I feel the humiliation of that recognition, and the guilt of it’s impulsive acts that blazed a trail of hurt straight to your heart.
Sorry is not good enough, yet I still want to say it
You are sad and struggling and hurting, and I wish I could help, but I realize you don’t want me to
because I am part of the problem that caused the pain,
and my sorry has worn a hole through your patience,
as my insecure delusions have tainted my thinking.

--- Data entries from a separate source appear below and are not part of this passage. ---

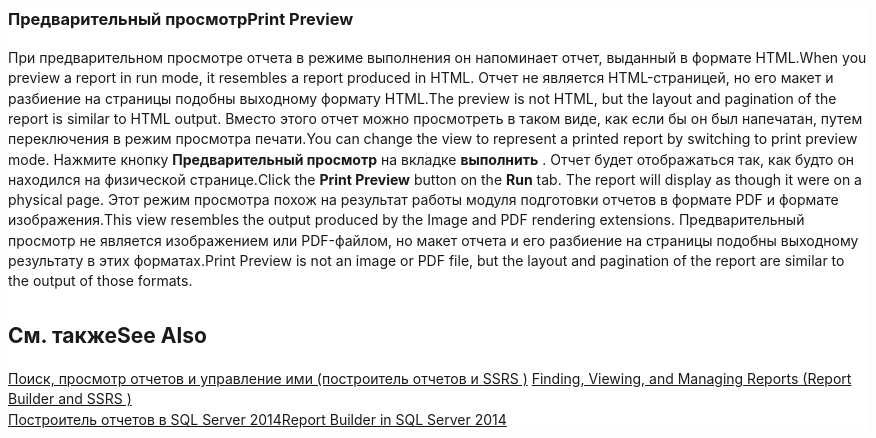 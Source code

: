 ### <a name="print-preview"></a><span data-ttu-id="eb50c-229">Предварительный просмотр</span><span class="sxs-lookup"><span data-stu-id="eb50c-229">Print Preview</span></span>  
 <span data-ttu-id="eb50c-230">При предварительном просмотре отчета в режиме выполнения он напоминает отчет, выданный в формате HTML.</span><span class="sxs-lookup"><span data-stu-id="eb50c-230">When you preview a report in run mode, it resembles a report produced in HTML.</span></span> <span data-ttu-id="eb50c-231">Отчет не является HTML-страницей, но его макет и разбиение на страницы подобны выходному формату HTML.</span><span class="sxs-lookup"><span data-stu-id="eb50c-231">The preview is not HTML, but the layout and pagination of the report is similar to HTML output.</span></span> <span data-ttu-id="eb50c-232">Вместо этого отчет можно просмотреть в таком виде, как если бы он был напечатан, путем переключения в режим просмотра печати.</span><span class="sxs-lookup"><span data-stu-id="eb50c-232">You can change the view to represent a printed report by switching to print preview mode.</span></span> <span data-ttu-id="eb50c-233">Нажмите кнопку **Предварительный просмотр** на вкладке **выполнить** . Отчет будет отображаться так, как будто он находился на физической странице.</span><span class="sxs-lookup"><span data-stu-id="eb50c-233">Click the **Print Preview** button on the **Run** tab. The report will display as though it were on a physical page.</span></span> <span data-ttu-id="eb50c-234">Этот режим просмотра похож на результат работы модуля подготовки отчетов в формате PDF и формате изображения.</span><span class="sxs-lookup"><span data-stu-id="eb50c-234">This view resembles the output produced by the Image and PDF rendering extensions.</span></span> <span data-ttu-id="eb50c-235">Предварительный просмотр не является изображением или PDF-файлом, но макет отчета и его разбиение на страницы подобны выходному результату в этих форматах.</span><span class="sxs-lookup"><span data-stu-id="eb50c-235">Print Preview is not an image or PDF file, but the layout and pagination of the report are similar to the output of those formats.</span></span>  
  
  
## <a name="see-also"></a><span data-ttu-id="eb50c-236">См. также</span><span class="sxs-lookup"><span data-stu-id="eb50c-236">See Also</span></span>  
 <span data-ttu-id="eb50c-237">[Поиск, просмотр отчетов и управление ими &#40;построитель отчетов и SSRS &#41;](finding-viewing-and-managing-reports-report-builder-and-ssrs.md) </span><span class="sxs-lookup"><span data-stu-id="eb50c-237">[Finding, Viewing, and Managing Reports &#40;Report Builder and SSRS &#41;](finding-viewing-and-managing-reports-report-builder-and-ssrs.md) </span></span>  
 [<span data-ttu-id="eb50c-238">Построитель отчетов в SQL Server 2014</span><span class="sxs-lookup"><span data-stu-id="eb50c-238">Report Builder in SQL Server 2014</span></span>](report-builder-in-sql-server-2016.md)  
  
  
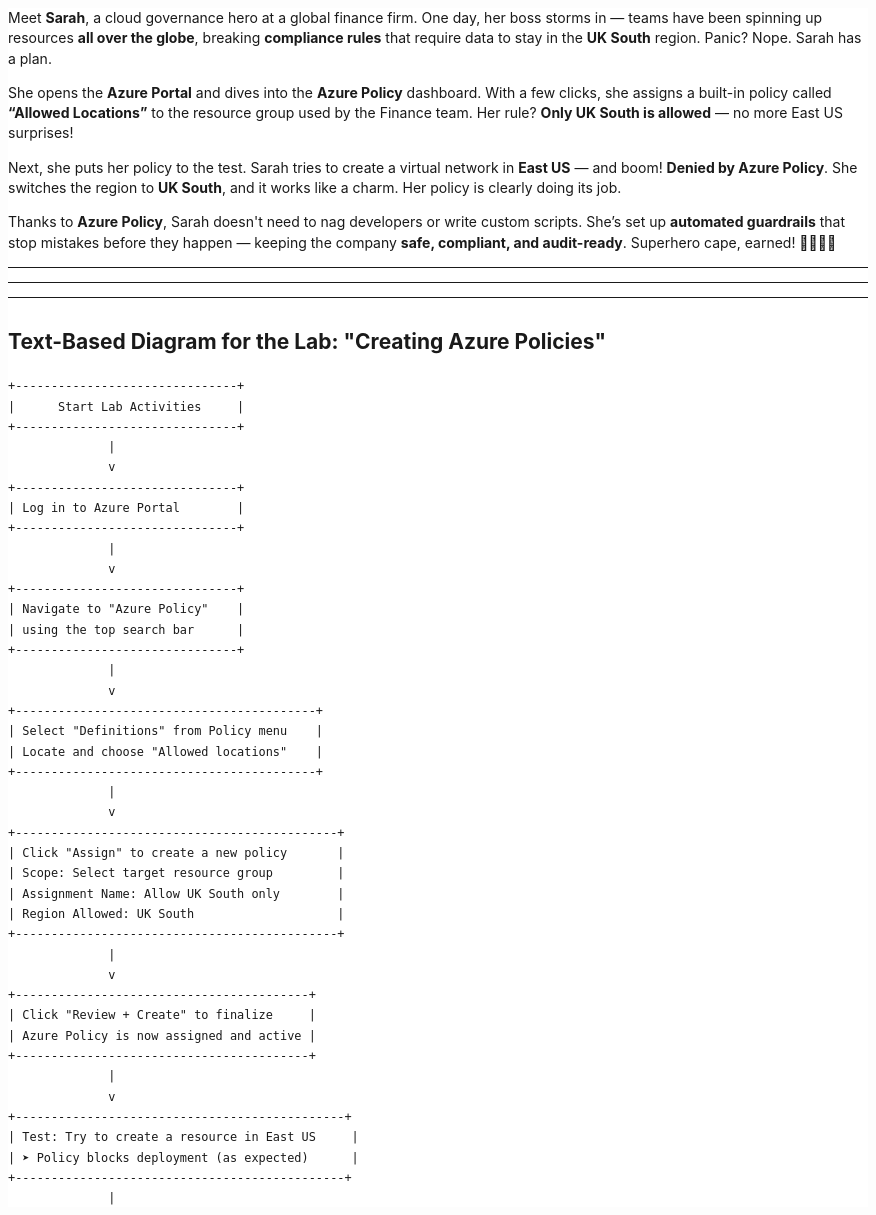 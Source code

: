 Meet **Sarah**, a cloud governance hero at a global finance firm. One day, her boss storms in — teams have been spinning up resources **all over the globe**, breaking **compliance rules** that require data to stay in the **UK South** region. Panic? Nope. Sarah has a plan.

She opens the **Azure Portal** and dives into the **Azure Policy** dashboard. With a few clicks, she assigns a built-in policy called **“Allowed Locations”** to the resource group used by the Finance team. Her rule? **Only UK South is allowed** — no more East US surprises!

Next, she puts her policy to the test. Sarah tries to create a virtual network in **East US** — and boom! **Denied by Azure Policy**. She switches the region to **UK South**, and it works like a charm. Her policy is clearly doing its job.

Thanks to **Azure Policy**, Sarah doesn't need to nag developers or write custom scripts. She’s set up **automated guardrails** that stop mistakes before they happen — keeping the company **safe, compliant, and audit-ready**. Superhero cape, earned! 🦸‍♀️💼✨

---
---
---
## Text-Based Diagram for the Lab: "Creating Azure Policies"

```text
+-------------------------------+
|      Start Lab Activities     |
+-------------------------------+
              |
              v
+-------------------------------+
| Log in to Azure Portal        |
+-------------------------------+
              |
              v
+-------------------------------+
| Navigate to "Azure Policy"    |
| using the top search bar      |
+-------------------------------+
              |
              v
+------------------------------------------+
| Select "Definitions" from Policy menu    |
| Locate and choose "Allowed locations"    |
+------------------------------------------+
              |
              v
+---------------------------------------------+
| Click "Assign" to create a new policy       |
| Scope: Select target resource group         |
| Assignment Name: Allow UK South only        |
| Region Allowed: UK South                    |
+---------------------------------------------+
              |
              v
+-----------------------------------------+
| Click "Review + Create" to finalize     |
| Azure Policy is now assigned and active |
+-----------------------------------------+
              |
              v
+----------------------------------------------+
| Test: Try to create a resource in East US     |
| ➤ Policy blocks deployment (as expected)      |
+----------------------------------------------+
              |
``` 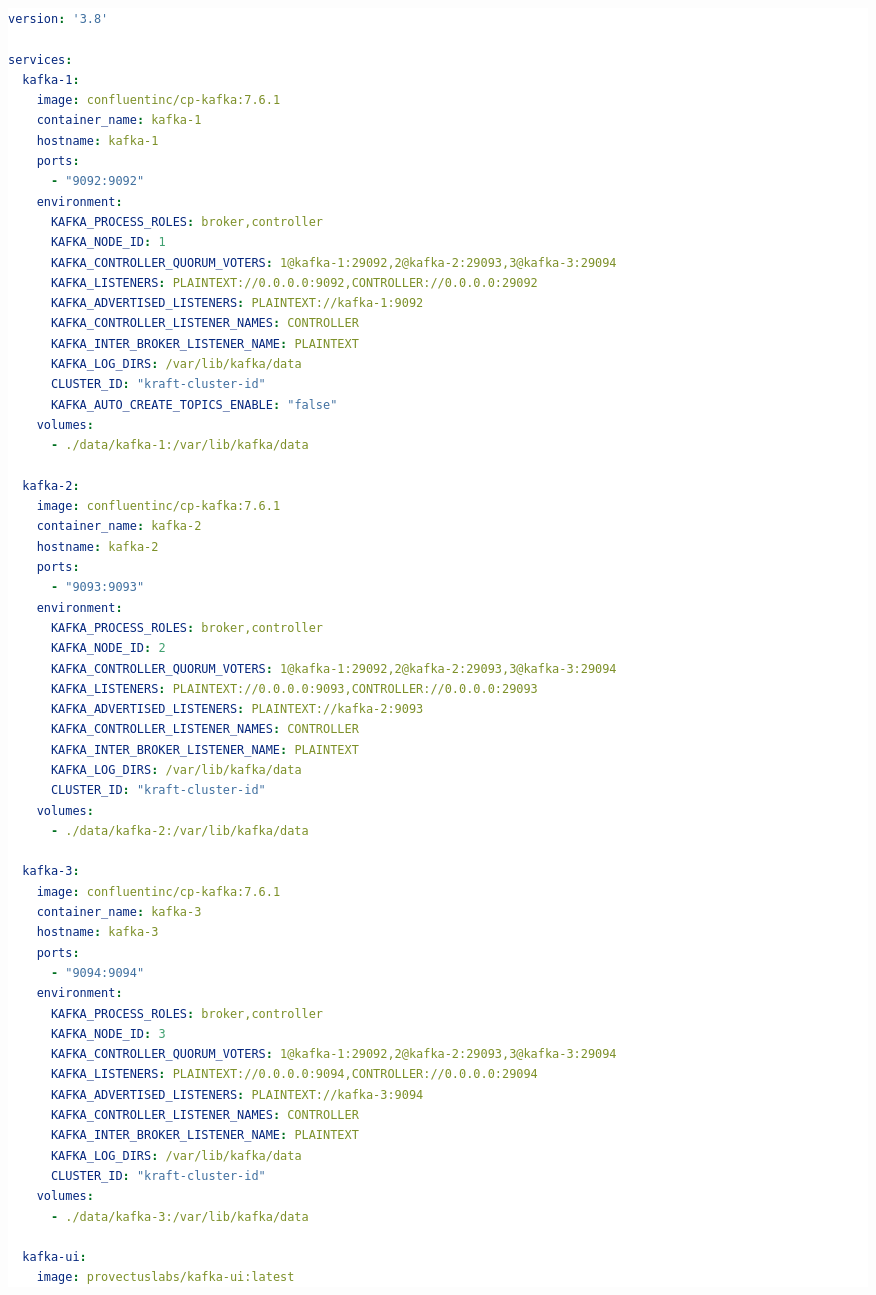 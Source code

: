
 ```yaml
version: '3.8'

services:
  kafka-1:
    image: confluentinc/cp-kafka:7.6.1
    container_name: kafka-1
    hostname: kafka-1
    ports:
      - "9092:9092"
    environment:
      KAFKA_PROCESS_ROLES: broker,controller
      KAFKA_NODE_ID: 1
      KAFKA_CONTROLLER_QUORUM_VOTERS: 1@kafka-1:29092,2@kafka-2:29093,3@kafka-3:29094
      KAFKA_LISTENERS: PLAINTEXT://0.0.0.0:9092,CONTROLLER://0.0.0.0:29092
      KAFKA_ADVERTISED_LISTENERS: PLAINTEXT://kafka-1:9092
      KAFKA_CONTROLLER_LISTENER_NAMES: CONTROLLER
      KAFKA_INTER_BROKER_LISTENER_NAME: PLAINTEXT
      KAFKA_LOG_DIRS: /var/lib/kafka/data
      CLUSTER_ID: "kraft-cluster-id"
      KAFKA_AUTO_CREATE_TOPICS_ENABLE: "false"
    volumes:
      - ./data/kafka-1:/var/lib/kafka/data

  kafka-2:
    image: confluentinc/cp-kafka:7.6.1
    container_name: kafka-2
    hostname: kafka-2
    ports:
      - "9093:9093"
    environment:
      KAFKA_PROCESS_ROLES: broker,controller
      KAFKA_NODE_ID: 2
      KAFKA_CONTROLLER_QUORUM_VOTERS: 1@kafka-1:29092,2@kafka-2:29093,3@kafka-3:29094
      KAFKA_LISTENERS: PLAINTEXT://0.0.0.0:9093,CONTROLLER://0.0.0.0:29093
      KAFKA_ADVERTISED_LISTENERS: PLAINTEXT://kafka-2:9093
      KAFKA_CONTROLLER_LISTENER_NAMES: CONTROLLER
      KAFKA_INTER_BROKER_LISTENER_NAME: PLAINTEXT
      KAFKA_LOG_DIRS: /var/lib/kafka/data
      CLUSTER_ID: "kraft-cluster-id"
    volumes:
      - ./data/kafka-2:/var/lib/kafka/data

  kafka-3:
    image: confluentinc/cp-kafka:7.6.1
    container_name: kafka-3
    hostname: kafka-3
    ports:
      - "9094:9094"
    environment:
      KAFKA_PROCESS_ROLES: broker,controller
      KAFKA_NODE_ID: 3
      KAFKA_CONTROLLER_QUORUM_VOTERS: 1@kafka-1:29092,2@kafka-2:29093,3@kafka-3:29094
      KAFKA_LISTENERS: PLAINTEXT://0.0.0.0:9094,CONTROLLER://0.0.0.0:29094
      KAFKA_ADVERTISED_LISTENERS: PLAINTEXT://kafka-3:9094
      KAFKA_CONTROLLER_LISTENER_NAMES: CONTROLLER
      KAFKA_INTER_BROKER_LISTENER_NAME: PLAINTEXT
      KAFKA_LOG_DIRS: /var/lib/kafka/data
      CLUSTER_ID: "kraft-cluster-id"
    volumes:
      - ./data/kafka-3:/var/lib/kafka/data

  kafka-ui:
    image: provectuslabs/kafka-ui:latest
```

I have no right to hurt you, no right to talk to you as I do, I am nothing to you really, but a painful reminder of a terrible time.
And I want to say sorry, and show you how much I mean it, but you have long since not cared or believed it.
And all that is left is the painful knowledge and horror that the kindest gift I can give you is the absence of my presence.
And thinking about that fills me with sadness, and angst, as once again I ruined everything…. and I hate myself for it.
You probably don’t want to hear from me, but I wanted to offer this up nonetheless. I do care and I do feel remorse, as surprising as that may seem for you. This is not who I wish nor strive to be, nor how I wish to treat or love someone. Not in the least, and not least of which you who I have a great deal of care and attachment for…. with a great deal of regret.
I’m sorry, and thank you for opening up to me, it makes me a better person to hear your anger. I welcome it.